This is short and to the point.
I notice a tendency in me to resort to a victim mentality. It’s easy for me to feel victimized. Sometimes I feel the world is hostile against me personally and that the forces out there prevail against me and are determined to make me fail.
How did I adopt this attitude?
Was I born with it? Is it in my genes? Yes, maybe.
Was it instilled in me as I grew up that I was bound to fail, that I was to stay within my restricted limits, and that venturing out was careless and inviting disaster? Yes, maybe.
Did the church teach me that I was worthless, that I had to receive everything that came my way passively even if it was bad, that the only things I could enjoy were those given to me miraculously by a Heavenly Father, that I had to take everything like a lamb to the slaughter, and to always hope for the best but expect the worst? Yes, maybe.
When I left the ministry and the membership of the church, I instinctively knew that my hardest education was going to be in taking control of my own life, of becoming the master of my destiny and the captain of my own ship. I just knew it!

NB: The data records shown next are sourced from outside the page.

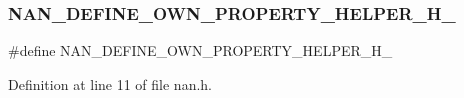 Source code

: \subsubsection{N\+A\+N\+\_\+\+D\+E\+F\+I\+N\+E\+\_\+\+O\+W\+N\+\_\+\+P\+R\+O\+P\+E\+R\+T\+Y\+\_\+\+H\+E\+L\+P\+E\+R\+\_\+\+H\+\_\+}
{\footnotesize\ttfamily \#define N\+A\+N\+\_\+\+D\+E\+F\+I\+N\+E\+\_\+\+O\+W\+N\+\_\+\+P\+R\+O\+P\+E\+R\+T\+Y\+\_\+\+H\+E\+L\+P\+E\+R\+\_\+\+H\+\_\+}



Definition at line 11 of file nan.\+h.

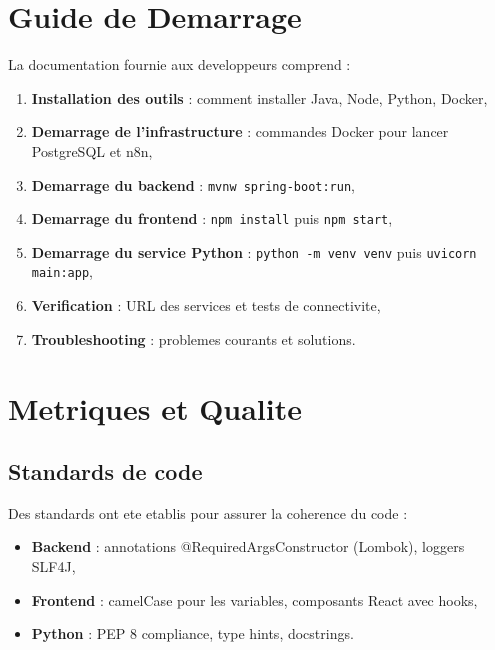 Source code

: \section{Guide de Demarrage}

La documentation fournie aux developpeurs comprend :

\begin{enumerate}
    \item \textbf{Installation des outils} : comment installer Java, Node, Python, Docker,
    
    \item \textbf{Demarrage de l'infrastructure} : commandes Docker pour lancer PostgreSQL et n8n,
    
    \item \textbf{Demarrage du backend} : \texttt{mvnw spring-boot:run},
    
    \item \textbf{Demarrage du frontend} : \texttt{npm install} puis \texttt{npm start},
    
    \item \textbf{Demarrage du service Python} : \texttt{python -m venv venv} puis \texttt{uvicorn main:app},
    
    \item \textbf{Verification} : URL des services et tests de connectivite,
    
    \item \textbf{Troubleshooting} : problemes courants et solutions.
\end{enumerate}

\section{Metriques et Qualite}

\subsection{Standards de code}

Des standards ont ete etablis pour assurer la coherence du code :

\begin{itemize}
    \item \textbf{Backend} : annotations @RequiredArgsConstructor (Lombok), loggers SLF4J,
    
    \item \textbf{Frontend} : camelCase pour les variables, composants React avec hooks,
    
    \item \textbf{Python} : PEP 8 compliance, type hints, docstrings.
\end{itemize}

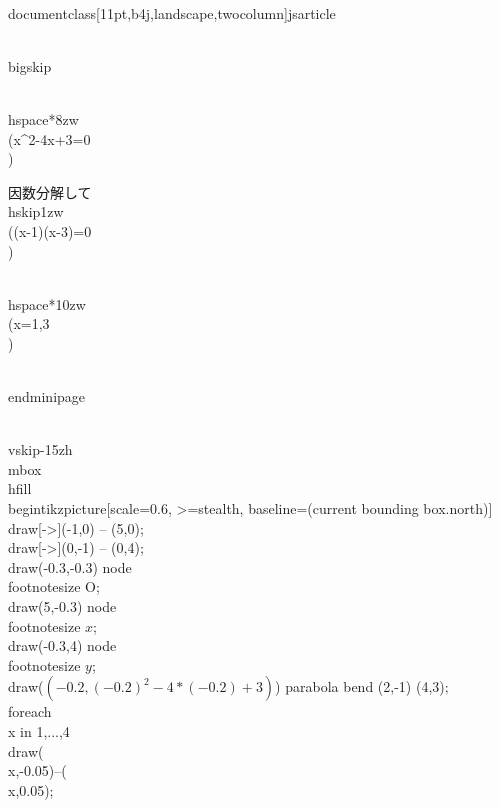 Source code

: \\documentclass[11pt,b4j,landscape,twocolumn]{jsarticle}
\begin{document}
\\bigskip

\\hspace*{8zw}\\(x^2-4x+3=0\\)

因数分解して\\hskip1zw \\((x-1)(x-3)=0\\)

\\hspace*{10zw}\\(x=1,3\\)

\\end{minipage}


\\vskip-15zh
\\mbox{}\\hfill
\\begin{tikzpicture}[scale=0.6, >=stealth, baseline=(current bounding box.north)]
\\draw[->](-1,0) -- (5,0);
\\draw[->](0,-1) -- (0,4);
\\draw(-0.3,-0.3) node {\\footnotesize O};
\\draw(5,-0.3) node {\\footnotesize $x$};
\\draw(-0.3,4) node {\\footnotesize $y$};
\\draw($ (-0.2,{(-0.2)^2-4*(-0.2)+3}) $) parabola bend (2,-1) (4,3);
\\foreach \\x in {1,...,4}{\\draw(\\x,-0.05)--(\\x,0.05);}
\end{document}
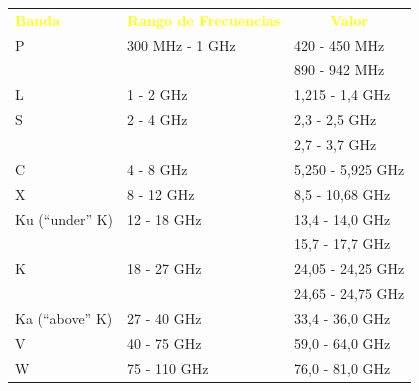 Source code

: \begin{landscape}
\begin{minipage}[c]{0.50\textheight}
  \end{minipage}
  \begin{minipage}[c]{0.50\textheight}

  \centering

  \label{tab:06.bandas.radar}

  \begin{adjustbox}{width = 0.9\linewidth}

    \begin{tabular}{lll} \rowcolor{blue!50!black} \centering
      \textcolor{yellow}{\bf Banda} & \textcolor{yellow}{ {\bf Rango
          de Frecuencias}}
      & \multicolumn{1}{c}{ \textcolor{yellow}{\bf Valor}} \\
      P & 300 MHz - 1 GHz & 420 - 450 MHz \\
      & & 890 - 942 MHz \\ \hline L & 1 - 2 GHz & 1,215 - 1,4 GHz \\
      \hline
      S  & 2 - 4 GHz & 2,3  - 2,5 GHz \\
      & & 2,7 - 3,7 GHz \\ \hline C & 4 - 8 GHz & 5,250 - 5,925 GHz \\
      \hline X & 8 - 12 GHz & 8,5 - 10,68 GHz \\ \hline
      Ku (``under'' K) & 12 - 18 GHz & 13,4 - 14,0 GHz \\
      & & 15,7 - 17,7 GHz \\ \hline
      K & 18 - 27 GHz & 24,05 - 24,25 GHz \\
      & & 24,65 - 24,75 GHz \\ \hline Ka (``above'' K) & 27 - 40 GHz &
      33,4 - 36,0 GHz \\ \hline V & 40 - 75 GHz & 59,0 - 64,0 GHz \\
      \hline W & 75 - 110 GHz & 76,0 - 81,0 GHz \\ \hline 
    \end{tabular}

  \end{adjustbox}

  \end{minipage}



\end{landscape}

I just knew my steepest learning curve was that I no longer had to be a victim, that I didn’t have to take everything passively like a dumb sheep, and that I could make decisions and take initiative without waiting for a divine green light.
Now, this isn’t to negate the possibility of the Divine, but to challenge that I had no role to play except a sad and passive one.
Funny, isn’t it, that the story of Jesus, whether we take it literally or not, narrates a man who was empowered, confident, and decisive. Even the passion narrative exposes a man who, even though he surrendered himself, somehow seemed to still be in control of the situation.
And the greatest saints and heroes we admire, even if they believed in God, show incredible courage, strength, and will to accomplish great things in this world.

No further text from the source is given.